* The problem
The output should be all lines of the entries below in which the word "into" occurs.

* Supplied material
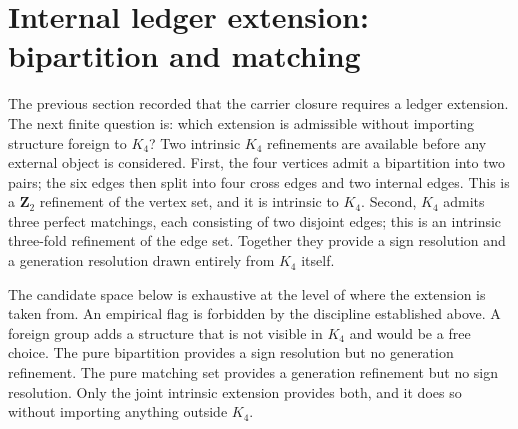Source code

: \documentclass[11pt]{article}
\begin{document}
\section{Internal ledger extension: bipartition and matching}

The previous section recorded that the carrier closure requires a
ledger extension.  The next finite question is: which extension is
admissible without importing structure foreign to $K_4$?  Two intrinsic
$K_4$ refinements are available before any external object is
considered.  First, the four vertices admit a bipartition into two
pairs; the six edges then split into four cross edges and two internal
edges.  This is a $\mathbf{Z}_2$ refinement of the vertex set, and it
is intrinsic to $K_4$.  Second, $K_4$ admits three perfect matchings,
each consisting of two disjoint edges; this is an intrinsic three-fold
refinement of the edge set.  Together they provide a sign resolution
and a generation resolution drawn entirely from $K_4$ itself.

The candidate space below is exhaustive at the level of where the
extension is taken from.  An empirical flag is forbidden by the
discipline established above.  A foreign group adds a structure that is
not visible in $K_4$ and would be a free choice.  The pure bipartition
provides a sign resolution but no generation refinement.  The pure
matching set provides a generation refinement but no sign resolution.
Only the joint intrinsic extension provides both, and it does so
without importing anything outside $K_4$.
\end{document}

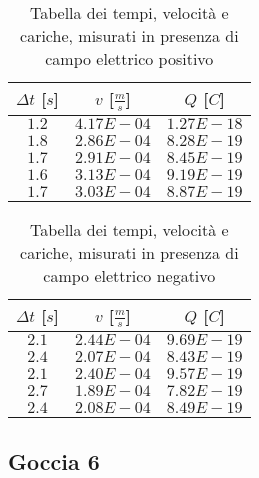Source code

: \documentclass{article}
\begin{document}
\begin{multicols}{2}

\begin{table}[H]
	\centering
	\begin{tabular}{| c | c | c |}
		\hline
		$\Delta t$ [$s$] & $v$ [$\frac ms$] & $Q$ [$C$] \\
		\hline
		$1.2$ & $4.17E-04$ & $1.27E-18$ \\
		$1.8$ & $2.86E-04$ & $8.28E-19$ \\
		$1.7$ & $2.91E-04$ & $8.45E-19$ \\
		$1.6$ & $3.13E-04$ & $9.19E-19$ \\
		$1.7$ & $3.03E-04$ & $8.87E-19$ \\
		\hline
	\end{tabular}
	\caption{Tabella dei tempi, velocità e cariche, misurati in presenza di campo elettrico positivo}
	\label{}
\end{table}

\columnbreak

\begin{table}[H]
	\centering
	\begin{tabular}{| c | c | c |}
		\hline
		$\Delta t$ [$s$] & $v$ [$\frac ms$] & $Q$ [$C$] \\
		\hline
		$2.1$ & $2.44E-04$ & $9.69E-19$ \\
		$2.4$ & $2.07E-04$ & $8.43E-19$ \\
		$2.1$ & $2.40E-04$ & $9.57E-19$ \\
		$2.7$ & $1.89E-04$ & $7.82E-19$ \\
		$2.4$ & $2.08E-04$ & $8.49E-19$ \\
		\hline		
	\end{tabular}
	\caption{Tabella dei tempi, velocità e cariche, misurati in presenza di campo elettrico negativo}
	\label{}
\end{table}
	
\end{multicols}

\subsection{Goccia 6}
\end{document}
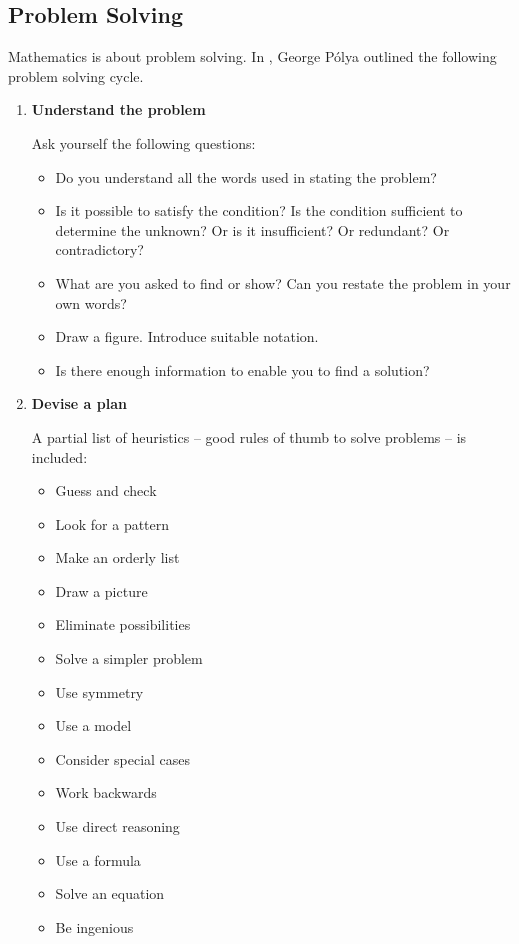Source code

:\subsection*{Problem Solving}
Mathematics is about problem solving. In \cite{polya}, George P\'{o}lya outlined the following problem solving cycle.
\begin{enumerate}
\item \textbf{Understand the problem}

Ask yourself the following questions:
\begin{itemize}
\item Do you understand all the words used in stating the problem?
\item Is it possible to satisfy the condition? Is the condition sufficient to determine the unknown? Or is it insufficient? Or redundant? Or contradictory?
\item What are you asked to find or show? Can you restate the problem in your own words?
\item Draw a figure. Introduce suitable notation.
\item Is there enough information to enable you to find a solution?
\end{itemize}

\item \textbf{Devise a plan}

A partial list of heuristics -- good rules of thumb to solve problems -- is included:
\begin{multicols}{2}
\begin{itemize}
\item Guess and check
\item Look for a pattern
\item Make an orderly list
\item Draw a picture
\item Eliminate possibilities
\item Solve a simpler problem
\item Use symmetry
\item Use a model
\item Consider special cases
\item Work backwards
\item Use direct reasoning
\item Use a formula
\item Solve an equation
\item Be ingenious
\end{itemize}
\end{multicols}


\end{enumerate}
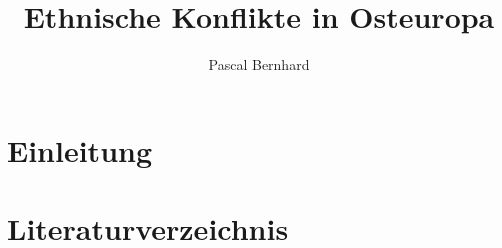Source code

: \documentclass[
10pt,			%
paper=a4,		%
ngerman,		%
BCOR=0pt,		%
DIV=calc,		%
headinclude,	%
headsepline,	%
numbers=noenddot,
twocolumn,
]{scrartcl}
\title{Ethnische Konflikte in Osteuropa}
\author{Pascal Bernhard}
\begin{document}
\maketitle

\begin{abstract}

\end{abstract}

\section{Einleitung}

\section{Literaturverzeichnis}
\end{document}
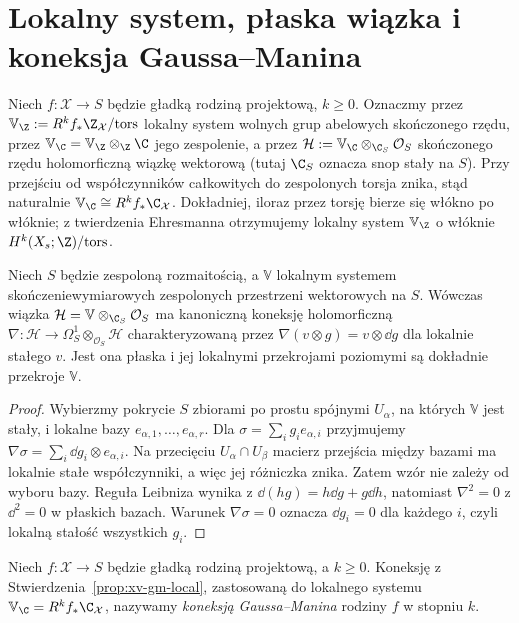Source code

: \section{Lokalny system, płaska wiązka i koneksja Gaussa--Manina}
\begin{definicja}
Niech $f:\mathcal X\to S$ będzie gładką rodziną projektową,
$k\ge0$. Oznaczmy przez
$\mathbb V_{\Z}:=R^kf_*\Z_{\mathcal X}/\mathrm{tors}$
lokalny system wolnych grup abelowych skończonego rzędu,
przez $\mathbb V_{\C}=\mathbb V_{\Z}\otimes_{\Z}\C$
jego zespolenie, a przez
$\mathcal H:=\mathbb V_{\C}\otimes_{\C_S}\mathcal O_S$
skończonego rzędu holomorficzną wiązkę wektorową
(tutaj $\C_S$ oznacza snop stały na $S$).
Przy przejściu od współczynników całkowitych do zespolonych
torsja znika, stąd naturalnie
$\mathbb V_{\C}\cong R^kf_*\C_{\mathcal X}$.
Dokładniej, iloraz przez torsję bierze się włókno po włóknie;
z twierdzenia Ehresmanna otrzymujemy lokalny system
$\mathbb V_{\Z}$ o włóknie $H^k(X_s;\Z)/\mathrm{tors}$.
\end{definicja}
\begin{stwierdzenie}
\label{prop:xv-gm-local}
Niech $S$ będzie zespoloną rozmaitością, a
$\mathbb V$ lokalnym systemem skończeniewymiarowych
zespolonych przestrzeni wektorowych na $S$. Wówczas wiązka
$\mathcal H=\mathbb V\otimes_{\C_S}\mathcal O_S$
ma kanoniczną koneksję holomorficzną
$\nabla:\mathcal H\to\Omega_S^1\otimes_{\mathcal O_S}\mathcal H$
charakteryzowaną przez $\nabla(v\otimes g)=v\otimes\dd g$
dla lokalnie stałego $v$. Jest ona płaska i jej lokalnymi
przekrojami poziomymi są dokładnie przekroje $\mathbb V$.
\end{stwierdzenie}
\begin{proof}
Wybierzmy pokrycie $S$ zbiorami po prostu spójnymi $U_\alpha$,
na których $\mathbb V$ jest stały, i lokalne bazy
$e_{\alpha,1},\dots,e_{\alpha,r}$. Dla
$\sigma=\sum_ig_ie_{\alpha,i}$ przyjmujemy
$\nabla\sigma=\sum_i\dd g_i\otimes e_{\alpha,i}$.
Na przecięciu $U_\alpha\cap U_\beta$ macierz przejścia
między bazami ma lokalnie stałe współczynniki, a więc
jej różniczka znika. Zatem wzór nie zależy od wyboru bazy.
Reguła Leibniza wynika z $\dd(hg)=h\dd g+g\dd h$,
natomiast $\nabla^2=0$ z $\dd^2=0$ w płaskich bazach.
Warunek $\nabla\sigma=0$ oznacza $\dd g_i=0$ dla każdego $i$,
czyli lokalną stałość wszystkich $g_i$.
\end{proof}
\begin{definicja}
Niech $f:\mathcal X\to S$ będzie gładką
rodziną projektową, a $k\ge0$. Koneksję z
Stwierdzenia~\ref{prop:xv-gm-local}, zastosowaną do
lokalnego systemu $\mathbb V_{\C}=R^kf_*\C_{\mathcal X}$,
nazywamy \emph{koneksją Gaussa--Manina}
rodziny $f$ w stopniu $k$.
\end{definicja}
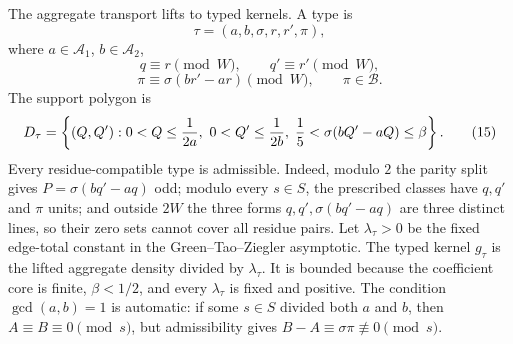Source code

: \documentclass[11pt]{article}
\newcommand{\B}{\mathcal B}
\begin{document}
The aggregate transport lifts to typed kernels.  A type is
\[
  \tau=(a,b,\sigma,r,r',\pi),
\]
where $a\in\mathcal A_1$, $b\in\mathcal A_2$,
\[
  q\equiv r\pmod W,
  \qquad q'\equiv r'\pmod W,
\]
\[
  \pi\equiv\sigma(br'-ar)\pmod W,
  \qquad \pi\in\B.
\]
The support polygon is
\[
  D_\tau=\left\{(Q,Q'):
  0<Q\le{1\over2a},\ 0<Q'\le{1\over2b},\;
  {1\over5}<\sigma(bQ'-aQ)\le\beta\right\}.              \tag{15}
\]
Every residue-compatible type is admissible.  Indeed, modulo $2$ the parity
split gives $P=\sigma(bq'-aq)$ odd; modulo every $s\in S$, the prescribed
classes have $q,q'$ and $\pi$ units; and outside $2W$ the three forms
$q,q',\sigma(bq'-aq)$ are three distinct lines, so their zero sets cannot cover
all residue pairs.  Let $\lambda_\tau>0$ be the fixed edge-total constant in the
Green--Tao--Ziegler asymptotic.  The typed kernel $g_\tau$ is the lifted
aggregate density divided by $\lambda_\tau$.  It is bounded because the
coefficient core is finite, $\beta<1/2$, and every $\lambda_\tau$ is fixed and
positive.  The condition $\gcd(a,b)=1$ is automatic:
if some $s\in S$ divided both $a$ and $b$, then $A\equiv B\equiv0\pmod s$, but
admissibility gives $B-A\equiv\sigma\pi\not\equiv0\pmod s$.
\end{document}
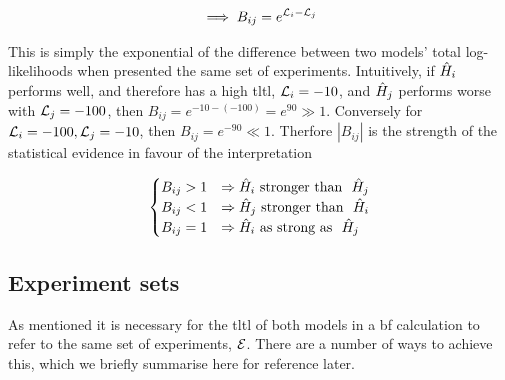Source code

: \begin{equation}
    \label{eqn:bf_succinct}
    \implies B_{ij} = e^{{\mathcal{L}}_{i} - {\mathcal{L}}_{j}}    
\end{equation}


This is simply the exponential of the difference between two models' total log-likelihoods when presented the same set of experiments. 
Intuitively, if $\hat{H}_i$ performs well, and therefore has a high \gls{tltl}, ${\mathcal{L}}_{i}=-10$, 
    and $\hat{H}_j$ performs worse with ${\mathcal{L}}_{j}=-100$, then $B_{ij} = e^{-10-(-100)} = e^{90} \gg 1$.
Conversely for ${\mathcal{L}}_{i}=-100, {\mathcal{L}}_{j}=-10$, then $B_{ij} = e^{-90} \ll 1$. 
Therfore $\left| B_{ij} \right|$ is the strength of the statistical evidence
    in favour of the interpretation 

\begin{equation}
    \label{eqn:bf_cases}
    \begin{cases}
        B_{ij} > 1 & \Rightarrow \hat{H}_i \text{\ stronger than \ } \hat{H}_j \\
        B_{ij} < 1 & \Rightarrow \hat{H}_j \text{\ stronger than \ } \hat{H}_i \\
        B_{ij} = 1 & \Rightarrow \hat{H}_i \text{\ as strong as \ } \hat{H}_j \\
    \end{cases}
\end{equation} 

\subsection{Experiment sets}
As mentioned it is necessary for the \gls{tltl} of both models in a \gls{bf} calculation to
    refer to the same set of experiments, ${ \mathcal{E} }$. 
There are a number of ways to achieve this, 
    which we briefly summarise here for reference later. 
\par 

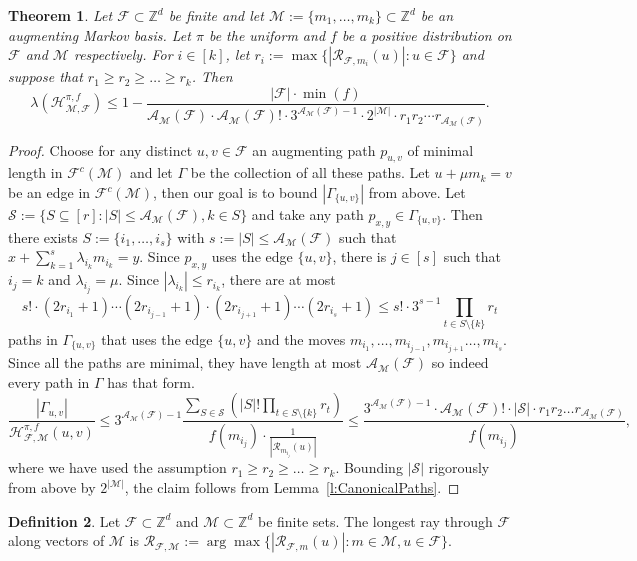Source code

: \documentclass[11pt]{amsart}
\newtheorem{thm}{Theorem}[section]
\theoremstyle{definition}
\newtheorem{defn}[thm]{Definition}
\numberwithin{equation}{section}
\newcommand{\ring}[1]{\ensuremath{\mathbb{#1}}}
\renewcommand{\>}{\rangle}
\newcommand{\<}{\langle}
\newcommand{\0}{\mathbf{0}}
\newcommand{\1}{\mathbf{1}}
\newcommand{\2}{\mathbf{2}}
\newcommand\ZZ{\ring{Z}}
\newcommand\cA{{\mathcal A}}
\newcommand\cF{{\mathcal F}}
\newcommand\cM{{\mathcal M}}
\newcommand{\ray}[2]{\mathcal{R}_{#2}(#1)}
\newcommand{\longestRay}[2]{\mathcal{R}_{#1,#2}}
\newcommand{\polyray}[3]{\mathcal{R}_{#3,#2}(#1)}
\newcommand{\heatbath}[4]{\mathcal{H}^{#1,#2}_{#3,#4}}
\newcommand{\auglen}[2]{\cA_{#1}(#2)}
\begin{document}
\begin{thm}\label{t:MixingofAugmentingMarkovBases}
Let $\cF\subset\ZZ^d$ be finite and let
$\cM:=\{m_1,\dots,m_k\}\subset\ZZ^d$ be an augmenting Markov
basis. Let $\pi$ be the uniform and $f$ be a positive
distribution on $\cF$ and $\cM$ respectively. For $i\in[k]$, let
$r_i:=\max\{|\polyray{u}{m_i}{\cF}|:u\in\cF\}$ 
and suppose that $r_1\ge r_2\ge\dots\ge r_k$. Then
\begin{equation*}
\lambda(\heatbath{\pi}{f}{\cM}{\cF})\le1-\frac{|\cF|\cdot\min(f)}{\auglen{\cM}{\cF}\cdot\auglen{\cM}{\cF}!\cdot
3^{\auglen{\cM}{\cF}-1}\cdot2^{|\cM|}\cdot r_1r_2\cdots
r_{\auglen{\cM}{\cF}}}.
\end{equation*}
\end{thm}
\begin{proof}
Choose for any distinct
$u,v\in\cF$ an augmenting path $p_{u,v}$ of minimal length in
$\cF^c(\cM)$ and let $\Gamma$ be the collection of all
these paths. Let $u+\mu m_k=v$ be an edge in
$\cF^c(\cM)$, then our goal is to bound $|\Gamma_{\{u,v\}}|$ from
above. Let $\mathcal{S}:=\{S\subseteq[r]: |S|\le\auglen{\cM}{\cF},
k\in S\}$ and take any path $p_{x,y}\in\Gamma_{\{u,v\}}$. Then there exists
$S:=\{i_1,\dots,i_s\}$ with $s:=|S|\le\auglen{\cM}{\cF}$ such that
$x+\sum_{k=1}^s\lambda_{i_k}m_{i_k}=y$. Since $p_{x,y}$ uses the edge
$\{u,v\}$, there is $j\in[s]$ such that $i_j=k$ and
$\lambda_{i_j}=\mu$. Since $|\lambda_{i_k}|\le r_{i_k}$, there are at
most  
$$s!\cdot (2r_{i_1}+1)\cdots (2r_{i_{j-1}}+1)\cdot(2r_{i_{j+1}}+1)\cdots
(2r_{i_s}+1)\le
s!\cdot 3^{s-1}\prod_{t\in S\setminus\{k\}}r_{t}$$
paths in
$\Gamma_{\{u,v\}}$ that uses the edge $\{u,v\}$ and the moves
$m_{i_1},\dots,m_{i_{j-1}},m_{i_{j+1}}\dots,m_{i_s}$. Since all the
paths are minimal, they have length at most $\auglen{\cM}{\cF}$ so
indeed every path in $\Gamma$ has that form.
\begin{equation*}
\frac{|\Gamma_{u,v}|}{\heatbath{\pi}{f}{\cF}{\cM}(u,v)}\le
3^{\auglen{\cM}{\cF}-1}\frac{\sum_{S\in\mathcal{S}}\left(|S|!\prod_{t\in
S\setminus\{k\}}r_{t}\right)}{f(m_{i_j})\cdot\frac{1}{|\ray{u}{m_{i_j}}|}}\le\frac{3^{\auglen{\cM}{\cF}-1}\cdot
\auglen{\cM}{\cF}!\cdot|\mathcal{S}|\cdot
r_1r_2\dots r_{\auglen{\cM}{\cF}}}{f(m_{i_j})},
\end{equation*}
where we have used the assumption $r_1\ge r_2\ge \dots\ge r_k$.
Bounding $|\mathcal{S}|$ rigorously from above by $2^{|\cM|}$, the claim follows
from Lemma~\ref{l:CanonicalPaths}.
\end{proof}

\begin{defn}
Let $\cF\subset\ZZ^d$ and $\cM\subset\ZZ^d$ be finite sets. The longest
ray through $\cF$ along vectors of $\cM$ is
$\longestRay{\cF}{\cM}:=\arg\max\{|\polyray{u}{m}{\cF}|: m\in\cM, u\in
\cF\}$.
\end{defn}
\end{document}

* Output
considered.  First, the four vertices admit a bipartition into two
pairs; the six edges then split into four cross edges and two internal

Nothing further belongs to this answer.